■ EXERCISE AIM ■
Would you go through the records below and copy each line with the string "generated"?

■ EXTRACTED INFORMATION ■
........

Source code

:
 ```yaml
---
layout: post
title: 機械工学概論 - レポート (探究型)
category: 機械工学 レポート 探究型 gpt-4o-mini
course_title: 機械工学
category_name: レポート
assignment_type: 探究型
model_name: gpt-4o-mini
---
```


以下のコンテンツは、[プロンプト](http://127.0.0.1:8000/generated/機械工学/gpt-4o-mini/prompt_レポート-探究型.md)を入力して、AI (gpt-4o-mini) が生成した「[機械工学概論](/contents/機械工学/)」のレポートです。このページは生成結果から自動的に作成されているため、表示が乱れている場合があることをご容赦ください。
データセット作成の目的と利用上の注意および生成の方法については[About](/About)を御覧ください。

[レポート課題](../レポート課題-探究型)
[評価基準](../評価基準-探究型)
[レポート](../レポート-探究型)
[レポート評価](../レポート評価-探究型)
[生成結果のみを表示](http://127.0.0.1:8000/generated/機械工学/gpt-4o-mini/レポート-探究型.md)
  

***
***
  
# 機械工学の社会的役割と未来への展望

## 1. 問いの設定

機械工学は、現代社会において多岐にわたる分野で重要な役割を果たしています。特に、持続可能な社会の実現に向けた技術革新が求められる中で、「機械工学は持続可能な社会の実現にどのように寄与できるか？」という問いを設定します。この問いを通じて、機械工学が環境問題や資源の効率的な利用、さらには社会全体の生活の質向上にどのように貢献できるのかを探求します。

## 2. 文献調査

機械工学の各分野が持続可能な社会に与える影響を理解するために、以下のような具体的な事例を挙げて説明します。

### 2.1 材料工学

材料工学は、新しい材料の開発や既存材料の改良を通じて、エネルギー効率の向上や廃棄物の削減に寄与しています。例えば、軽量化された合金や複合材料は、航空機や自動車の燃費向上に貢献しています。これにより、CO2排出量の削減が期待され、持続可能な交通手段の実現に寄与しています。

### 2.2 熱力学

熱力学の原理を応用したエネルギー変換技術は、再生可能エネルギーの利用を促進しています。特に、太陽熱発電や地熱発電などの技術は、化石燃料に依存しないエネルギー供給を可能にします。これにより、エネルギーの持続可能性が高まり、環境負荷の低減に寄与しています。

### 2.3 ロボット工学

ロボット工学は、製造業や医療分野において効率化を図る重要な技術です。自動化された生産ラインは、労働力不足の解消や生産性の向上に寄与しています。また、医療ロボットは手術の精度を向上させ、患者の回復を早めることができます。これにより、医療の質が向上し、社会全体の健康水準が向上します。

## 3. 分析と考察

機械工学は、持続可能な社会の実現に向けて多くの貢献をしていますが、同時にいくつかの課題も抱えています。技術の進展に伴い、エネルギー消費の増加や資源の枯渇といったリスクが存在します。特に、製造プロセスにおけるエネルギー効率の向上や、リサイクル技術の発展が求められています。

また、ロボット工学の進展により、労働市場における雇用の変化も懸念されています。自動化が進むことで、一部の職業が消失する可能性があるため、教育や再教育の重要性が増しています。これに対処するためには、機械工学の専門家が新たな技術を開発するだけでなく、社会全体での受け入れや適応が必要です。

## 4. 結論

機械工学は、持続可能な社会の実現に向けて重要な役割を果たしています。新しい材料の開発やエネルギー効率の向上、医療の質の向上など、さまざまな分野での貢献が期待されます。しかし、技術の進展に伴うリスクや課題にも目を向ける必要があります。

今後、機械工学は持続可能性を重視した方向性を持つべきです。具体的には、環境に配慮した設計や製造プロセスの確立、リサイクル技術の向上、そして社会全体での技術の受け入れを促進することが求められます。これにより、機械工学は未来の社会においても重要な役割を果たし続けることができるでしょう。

........

■ RESPONSE FOR THIS EXERCISE ■
以下のコンテンツは、[プロンプト](http://127.0.0.1:8000/generated/機械工学/gpt-4o-mini/prompt_レポート-探究型.md)を入力して、AI (gpt-4o-mini) が生成した「[機械工学概論](/contents/機械工学/)」のレポートです。このページは生成結果から自動的に作成されているため、表示が乱れている場合があることをご容赦ください。
[生成結果のみを表示](http://127.0.0.1:8000/generated/機械工学/gpt-4o-mini/レポート-探究型.md)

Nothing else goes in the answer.